For me, as someone who was not unduly influenced for or against the Bible as a child, I've read it as an adult and decided for myself that it is not a useful resource for my time and spiritual inclinations. The fact that many Americans like the Bible has only a small worth to me. Most cable news watchers have a consensus that Fox News is the best source for fair and accurate information. Most American moviegoers have a consensus this week that "Robots" is the most interesting movie out there. The majority of voters reached a consensus that George W. Bush was the better candidate for president. I don't say these things to be snide or snobbish. I've grown up my whole life as a UU, which means I have never been part of the consensus.

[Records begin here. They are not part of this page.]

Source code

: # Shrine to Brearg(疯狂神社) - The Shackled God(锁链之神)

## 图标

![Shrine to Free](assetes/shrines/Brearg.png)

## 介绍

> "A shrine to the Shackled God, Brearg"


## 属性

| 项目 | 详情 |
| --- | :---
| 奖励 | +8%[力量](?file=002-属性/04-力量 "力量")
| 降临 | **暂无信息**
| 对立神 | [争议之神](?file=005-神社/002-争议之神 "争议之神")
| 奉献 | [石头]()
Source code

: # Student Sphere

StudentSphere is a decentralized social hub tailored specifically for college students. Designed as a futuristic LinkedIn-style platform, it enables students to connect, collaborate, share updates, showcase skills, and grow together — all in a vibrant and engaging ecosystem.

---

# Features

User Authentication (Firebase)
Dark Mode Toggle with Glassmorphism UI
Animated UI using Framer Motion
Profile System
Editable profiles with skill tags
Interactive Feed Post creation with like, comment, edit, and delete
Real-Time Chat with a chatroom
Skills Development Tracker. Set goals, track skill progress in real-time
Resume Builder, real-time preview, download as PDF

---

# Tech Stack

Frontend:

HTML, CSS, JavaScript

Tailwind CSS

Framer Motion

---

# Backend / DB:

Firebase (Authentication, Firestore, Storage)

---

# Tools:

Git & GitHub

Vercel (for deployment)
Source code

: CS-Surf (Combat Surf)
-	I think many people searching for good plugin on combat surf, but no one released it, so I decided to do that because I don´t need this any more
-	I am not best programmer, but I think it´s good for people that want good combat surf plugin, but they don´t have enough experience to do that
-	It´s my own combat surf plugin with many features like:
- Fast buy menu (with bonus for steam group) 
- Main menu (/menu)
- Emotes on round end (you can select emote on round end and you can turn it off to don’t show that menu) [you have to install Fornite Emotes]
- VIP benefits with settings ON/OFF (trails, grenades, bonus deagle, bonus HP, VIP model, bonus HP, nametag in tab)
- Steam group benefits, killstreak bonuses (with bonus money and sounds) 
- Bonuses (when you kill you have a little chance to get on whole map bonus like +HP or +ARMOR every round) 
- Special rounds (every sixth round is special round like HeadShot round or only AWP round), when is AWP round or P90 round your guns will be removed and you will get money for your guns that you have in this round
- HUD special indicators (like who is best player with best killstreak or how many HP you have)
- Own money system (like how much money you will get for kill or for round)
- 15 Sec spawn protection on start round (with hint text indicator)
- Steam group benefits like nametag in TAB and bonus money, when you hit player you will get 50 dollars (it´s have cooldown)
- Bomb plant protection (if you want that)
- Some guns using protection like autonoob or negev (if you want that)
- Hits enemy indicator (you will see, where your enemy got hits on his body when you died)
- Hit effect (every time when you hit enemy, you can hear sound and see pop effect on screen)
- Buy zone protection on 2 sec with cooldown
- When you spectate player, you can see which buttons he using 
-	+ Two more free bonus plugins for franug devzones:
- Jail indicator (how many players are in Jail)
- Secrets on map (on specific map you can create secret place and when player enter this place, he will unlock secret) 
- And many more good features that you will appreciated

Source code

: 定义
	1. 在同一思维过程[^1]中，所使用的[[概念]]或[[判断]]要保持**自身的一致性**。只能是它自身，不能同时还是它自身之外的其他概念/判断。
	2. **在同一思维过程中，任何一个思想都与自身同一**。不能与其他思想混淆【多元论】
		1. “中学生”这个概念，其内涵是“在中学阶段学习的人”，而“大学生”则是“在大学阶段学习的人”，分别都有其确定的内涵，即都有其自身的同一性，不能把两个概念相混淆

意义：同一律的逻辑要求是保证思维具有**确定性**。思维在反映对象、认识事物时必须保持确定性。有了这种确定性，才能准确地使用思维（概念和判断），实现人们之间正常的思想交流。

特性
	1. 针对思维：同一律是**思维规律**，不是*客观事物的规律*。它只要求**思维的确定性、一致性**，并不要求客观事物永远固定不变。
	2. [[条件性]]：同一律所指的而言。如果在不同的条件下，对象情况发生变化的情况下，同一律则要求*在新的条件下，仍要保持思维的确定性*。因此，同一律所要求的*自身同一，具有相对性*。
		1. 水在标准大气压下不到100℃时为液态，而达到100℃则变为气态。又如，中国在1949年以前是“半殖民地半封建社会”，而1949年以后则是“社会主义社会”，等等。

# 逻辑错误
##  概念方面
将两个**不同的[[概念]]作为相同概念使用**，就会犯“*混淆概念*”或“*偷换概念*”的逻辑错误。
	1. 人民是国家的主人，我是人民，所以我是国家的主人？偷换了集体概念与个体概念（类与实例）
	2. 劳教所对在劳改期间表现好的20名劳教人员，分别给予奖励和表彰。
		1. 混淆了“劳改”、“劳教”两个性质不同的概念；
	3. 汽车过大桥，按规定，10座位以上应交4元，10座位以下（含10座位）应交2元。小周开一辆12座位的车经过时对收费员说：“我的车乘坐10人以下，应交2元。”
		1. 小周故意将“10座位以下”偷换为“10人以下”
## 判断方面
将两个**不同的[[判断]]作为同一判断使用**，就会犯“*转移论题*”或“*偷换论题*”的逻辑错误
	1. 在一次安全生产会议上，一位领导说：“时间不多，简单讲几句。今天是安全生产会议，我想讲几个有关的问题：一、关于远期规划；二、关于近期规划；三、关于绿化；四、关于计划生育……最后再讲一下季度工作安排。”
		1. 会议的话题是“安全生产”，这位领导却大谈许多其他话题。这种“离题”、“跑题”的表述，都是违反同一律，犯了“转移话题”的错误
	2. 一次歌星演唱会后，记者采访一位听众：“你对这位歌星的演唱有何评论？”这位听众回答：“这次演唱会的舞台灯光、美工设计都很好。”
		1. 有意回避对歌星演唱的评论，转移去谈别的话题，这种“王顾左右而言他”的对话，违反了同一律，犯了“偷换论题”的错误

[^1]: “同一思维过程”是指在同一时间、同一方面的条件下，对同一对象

I have always watched American culture and religion and known that I was both part of it, and not part of it, that in fact many of the values that I believe are most American and most religious are rejected as un-American and blasphemous by a consensus of other religious Americans. Arguements about consensus have no effect on me.

UUism is a movement. One can argue pretty strongly that it is moving away from the Bible, that it has been doing so virtually from the start more than forty years ago. I can see clear ways in which that movement hurts our numbers, our understanding of our background, and our ability to dialog with the wider society. I do believe the average UU is underinformed about the Bible and the historical place it held in our parent denominations. I do not, however, believe that the average UU is underinformed about the current place of the Bible in UUism, nor do I think it is a holy text and one that deserves particular standing in our denomination. Every individual UU is free to take religious meaning from it (many do; many of them are among the best of us). And every individual UU is free to assert its importance to other UUs. At this time, I choose not to include the Bible among the more important formative influences in my UU path.

PeaceBang said...

Holy sacred scriptures, Batman! You guys just wrote an AWESOME sermon for me! Muchos gracias!

CC, my first response to your post was to be somewhat puzzled, and I thought, "She's comparing apples and oranges."
The Bible was written by a whole wacky committee of unknown people trying to make meaning out of the world, and recording what they believed is God's presence/intervention/involvement in human history.
Shakespeare is one genius guy writing plays that reflect his brilliant understanding of human nature and more than that, his exquisite use of language to reveal the workings of the human heart.
I can't compare the two literarily or religiously and wouldn't try to.
But you did, and what a great conversation you've started!! WHOO HOO!

fausto said...

Jeff started his own blog while I was out of town for a few days, so I've responded to some of these points (and others) there. Among his propositions here that I take issue with there are that UUism is somehow a wholly new "faith" or "movement" created in the 1960's, and that the Bible is either as authoritative as he thinks I am saying or as inconsequential as I think he and CC are saying.